- [Task to carry out]:
Each line of the data that mentions the string "fiber" needs to be identified and copied.

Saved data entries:
########################################

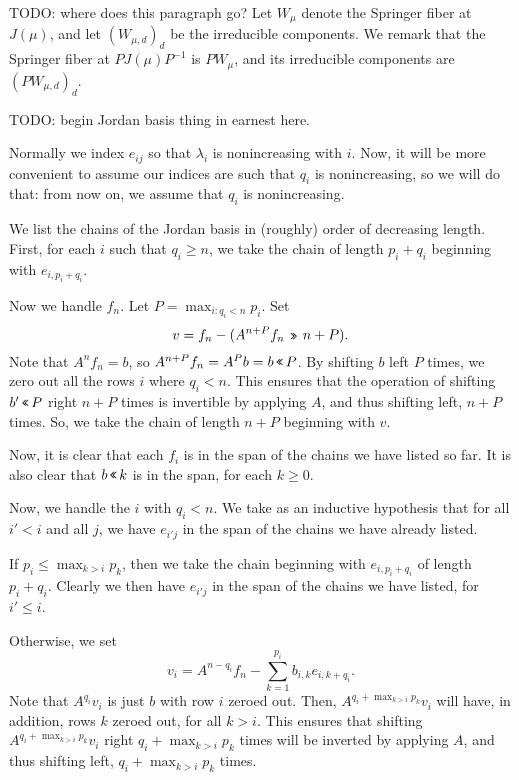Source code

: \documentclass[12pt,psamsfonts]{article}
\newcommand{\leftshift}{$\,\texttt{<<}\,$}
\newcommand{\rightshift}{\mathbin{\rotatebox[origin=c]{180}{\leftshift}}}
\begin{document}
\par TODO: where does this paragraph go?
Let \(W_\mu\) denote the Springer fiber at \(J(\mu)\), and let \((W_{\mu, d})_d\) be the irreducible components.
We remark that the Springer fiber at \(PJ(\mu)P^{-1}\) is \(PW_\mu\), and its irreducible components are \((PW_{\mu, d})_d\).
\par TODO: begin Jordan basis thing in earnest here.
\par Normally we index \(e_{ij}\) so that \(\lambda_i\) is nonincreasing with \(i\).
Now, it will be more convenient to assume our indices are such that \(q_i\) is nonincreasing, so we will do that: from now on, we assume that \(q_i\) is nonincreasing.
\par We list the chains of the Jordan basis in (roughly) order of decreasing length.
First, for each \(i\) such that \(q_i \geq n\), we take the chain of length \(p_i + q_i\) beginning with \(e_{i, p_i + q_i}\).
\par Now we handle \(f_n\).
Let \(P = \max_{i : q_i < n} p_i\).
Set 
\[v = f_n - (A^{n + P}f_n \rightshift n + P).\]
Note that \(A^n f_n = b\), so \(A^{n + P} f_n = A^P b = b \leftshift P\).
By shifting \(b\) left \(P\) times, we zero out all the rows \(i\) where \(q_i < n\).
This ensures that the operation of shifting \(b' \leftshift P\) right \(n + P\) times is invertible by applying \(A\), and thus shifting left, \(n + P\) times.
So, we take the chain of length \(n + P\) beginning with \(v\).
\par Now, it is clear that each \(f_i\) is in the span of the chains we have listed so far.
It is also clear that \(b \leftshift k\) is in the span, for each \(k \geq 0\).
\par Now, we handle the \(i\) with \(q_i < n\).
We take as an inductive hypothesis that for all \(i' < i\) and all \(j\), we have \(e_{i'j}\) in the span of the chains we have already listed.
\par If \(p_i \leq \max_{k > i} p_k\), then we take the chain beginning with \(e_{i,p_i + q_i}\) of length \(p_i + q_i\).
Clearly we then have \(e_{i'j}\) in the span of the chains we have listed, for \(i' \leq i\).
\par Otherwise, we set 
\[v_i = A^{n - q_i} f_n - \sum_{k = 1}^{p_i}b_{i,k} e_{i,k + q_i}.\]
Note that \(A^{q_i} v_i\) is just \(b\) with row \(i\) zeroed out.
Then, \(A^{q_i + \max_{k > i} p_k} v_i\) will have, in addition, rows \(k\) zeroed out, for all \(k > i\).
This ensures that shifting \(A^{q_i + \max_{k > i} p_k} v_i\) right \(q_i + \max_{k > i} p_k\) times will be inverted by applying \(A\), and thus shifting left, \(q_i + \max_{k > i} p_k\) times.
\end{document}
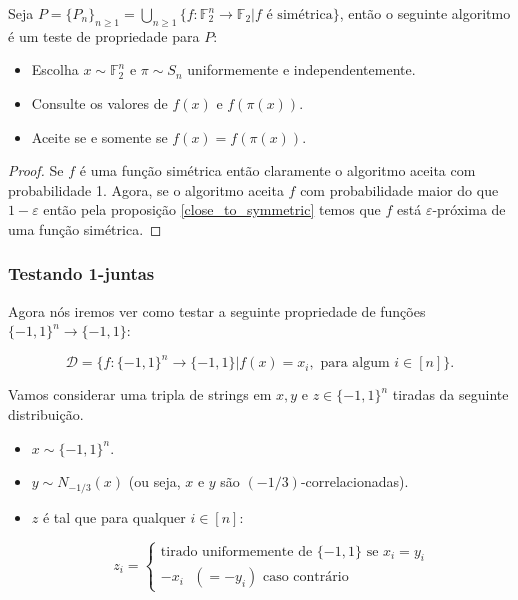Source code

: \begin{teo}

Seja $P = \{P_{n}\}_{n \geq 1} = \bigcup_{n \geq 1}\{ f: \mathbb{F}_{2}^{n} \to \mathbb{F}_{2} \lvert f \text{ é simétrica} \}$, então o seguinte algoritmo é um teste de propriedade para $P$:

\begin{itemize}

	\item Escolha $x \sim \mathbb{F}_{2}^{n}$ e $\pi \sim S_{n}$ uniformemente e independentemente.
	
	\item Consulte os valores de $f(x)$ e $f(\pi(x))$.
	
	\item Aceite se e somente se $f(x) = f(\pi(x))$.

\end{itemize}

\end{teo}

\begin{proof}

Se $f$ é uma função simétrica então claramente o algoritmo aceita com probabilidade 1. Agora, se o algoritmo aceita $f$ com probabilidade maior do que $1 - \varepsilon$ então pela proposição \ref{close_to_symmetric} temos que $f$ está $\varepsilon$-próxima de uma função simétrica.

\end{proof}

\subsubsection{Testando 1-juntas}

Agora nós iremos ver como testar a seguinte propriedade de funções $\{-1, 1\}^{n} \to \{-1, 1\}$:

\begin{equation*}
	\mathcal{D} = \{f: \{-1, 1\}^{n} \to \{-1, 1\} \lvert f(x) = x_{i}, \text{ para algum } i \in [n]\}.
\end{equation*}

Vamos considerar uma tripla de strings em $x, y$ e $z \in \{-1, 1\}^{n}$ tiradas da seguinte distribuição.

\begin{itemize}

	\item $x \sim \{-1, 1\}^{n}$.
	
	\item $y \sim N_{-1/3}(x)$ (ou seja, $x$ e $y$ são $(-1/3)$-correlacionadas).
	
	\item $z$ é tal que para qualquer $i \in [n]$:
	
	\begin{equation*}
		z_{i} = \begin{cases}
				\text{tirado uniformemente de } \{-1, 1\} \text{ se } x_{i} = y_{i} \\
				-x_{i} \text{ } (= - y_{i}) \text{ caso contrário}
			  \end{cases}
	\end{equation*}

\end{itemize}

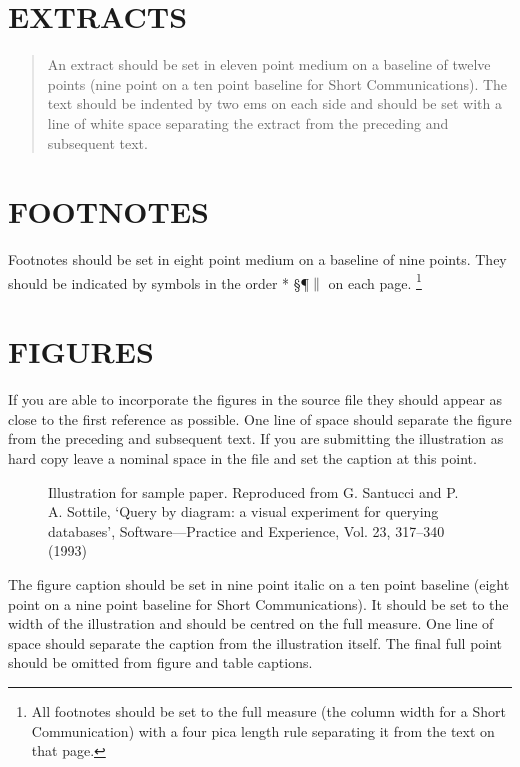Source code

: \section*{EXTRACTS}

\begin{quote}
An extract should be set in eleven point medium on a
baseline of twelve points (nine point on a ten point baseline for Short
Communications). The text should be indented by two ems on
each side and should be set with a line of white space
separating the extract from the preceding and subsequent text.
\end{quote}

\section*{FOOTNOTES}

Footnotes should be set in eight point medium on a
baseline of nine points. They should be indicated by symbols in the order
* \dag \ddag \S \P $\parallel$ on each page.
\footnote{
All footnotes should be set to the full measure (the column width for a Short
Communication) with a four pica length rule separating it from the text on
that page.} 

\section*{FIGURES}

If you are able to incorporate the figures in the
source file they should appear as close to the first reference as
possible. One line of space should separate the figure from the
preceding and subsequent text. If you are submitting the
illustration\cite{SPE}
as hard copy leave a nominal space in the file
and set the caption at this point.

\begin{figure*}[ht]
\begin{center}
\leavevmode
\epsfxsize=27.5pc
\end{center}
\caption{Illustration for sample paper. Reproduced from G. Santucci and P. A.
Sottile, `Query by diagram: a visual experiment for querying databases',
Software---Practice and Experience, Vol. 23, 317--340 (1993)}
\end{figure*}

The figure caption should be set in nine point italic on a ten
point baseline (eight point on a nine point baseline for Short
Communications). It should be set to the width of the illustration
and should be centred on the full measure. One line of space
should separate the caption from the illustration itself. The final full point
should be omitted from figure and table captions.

########################################

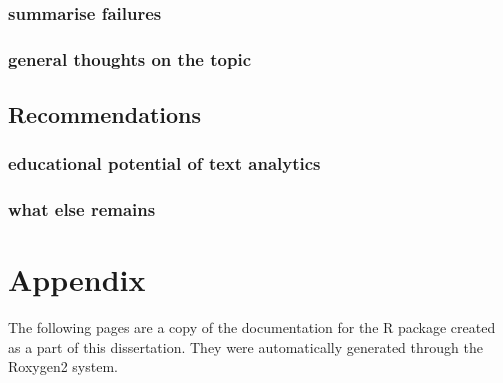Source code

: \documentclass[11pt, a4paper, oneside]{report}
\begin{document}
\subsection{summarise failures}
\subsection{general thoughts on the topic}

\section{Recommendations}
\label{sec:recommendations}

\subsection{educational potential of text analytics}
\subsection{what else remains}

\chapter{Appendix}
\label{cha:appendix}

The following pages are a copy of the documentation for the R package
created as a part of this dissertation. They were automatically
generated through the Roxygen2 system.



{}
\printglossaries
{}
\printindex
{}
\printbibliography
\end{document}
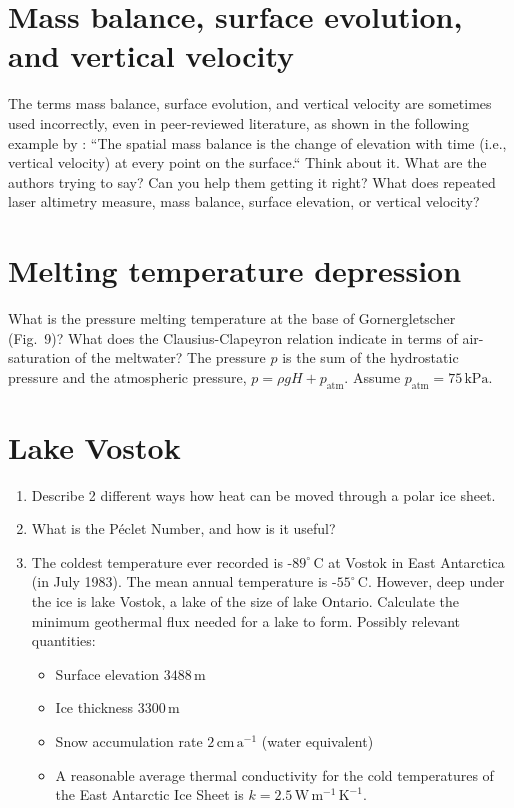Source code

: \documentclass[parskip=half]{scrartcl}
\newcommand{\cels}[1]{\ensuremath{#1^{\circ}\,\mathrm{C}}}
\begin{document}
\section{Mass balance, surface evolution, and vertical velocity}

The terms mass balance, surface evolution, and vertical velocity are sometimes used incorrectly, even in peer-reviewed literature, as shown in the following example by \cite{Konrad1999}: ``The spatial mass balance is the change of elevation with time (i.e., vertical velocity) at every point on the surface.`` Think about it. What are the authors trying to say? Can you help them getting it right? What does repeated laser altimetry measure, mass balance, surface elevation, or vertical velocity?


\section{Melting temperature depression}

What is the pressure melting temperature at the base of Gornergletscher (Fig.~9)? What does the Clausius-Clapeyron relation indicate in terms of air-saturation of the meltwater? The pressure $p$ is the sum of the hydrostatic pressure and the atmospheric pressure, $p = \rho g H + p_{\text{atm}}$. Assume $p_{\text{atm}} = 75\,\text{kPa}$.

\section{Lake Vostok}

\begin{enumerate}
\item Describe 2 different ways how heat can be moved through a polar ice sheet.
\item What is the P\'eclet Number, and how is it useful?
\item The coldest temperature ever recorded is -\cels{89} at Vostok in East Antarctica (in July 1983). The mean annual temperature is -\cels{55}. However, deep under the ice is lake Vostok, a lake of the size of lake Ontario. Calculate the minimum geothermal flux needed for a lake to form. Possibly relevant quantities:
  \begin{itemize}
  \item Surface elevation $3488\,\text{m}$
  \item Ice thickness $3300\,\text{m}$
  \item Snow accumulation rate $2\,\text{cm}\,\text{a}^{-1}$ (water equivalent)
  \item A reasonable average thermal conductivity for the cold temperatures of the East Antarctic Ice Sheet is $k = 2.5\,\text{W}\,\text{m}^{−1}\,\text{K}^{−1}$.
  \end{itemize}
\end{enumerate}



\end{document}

########################################

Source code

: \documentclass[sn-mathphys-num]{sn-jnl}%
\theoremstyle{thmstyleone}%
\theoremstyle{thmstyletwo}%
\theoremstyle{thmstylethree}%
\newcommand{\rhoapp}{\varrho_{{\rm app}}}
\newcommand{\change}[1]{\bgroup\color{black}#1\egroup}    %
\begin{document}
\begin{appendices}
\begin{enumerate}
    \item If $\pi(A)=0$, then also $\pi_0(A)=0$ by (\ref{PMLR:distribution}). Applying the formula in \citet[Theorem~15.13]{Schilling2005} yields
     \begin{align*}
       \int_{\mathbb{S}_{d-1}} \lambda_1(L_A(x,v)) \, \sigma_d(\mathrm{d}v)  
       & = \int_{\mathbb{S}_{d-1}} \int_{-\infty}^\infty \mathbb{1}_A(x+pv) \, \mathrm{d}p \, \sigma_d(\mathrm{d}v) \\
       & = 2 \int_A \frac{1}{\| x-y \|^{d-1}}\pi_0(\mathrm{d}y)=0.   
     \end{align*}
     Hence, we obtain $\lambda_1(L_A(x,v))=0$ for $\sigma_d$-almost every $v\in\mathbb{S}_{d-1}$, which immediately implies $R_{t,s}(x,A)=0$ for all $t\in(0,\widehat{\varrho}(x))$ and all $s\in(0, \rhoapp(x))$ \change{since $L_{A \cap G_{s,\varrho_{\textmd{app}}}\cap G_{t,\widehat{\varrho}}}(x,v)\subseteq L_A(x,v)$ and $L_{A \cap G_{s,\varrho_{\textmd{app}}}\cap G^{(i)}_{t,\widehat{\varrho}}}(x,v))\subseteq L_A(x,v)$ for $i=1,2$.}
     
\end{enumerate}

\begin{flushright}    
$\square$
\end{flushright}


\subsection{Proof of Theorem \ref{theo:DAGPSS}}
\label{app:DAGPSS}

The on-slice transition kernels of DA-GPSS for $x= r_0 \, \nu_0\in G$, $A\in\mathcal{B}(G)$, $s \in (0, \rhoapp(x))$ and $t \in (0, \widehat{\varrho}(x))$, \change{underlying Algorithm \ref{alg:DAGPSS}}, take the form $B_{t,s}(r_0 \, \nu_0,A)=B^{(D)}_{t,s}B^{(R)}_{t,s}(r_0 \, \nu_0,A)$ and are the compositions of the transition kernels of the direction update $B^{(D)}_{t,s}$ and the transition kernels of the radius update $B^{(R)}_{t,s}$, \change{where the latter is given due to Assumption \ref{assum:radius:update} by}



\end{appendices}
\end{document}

########################################

- [Answer to this exercise]:
Let \(W_\mu\) denote the Springer fiber at \(J(\mu)\), and let \((W_{\mu, d})_d\) be the irreducible components.
We remark that the Springer fiber at \(PJ(\mu)P^{-1}\) is \(PW_\mu\), and its irreducible components are \((PW_{\mu, d})_d\).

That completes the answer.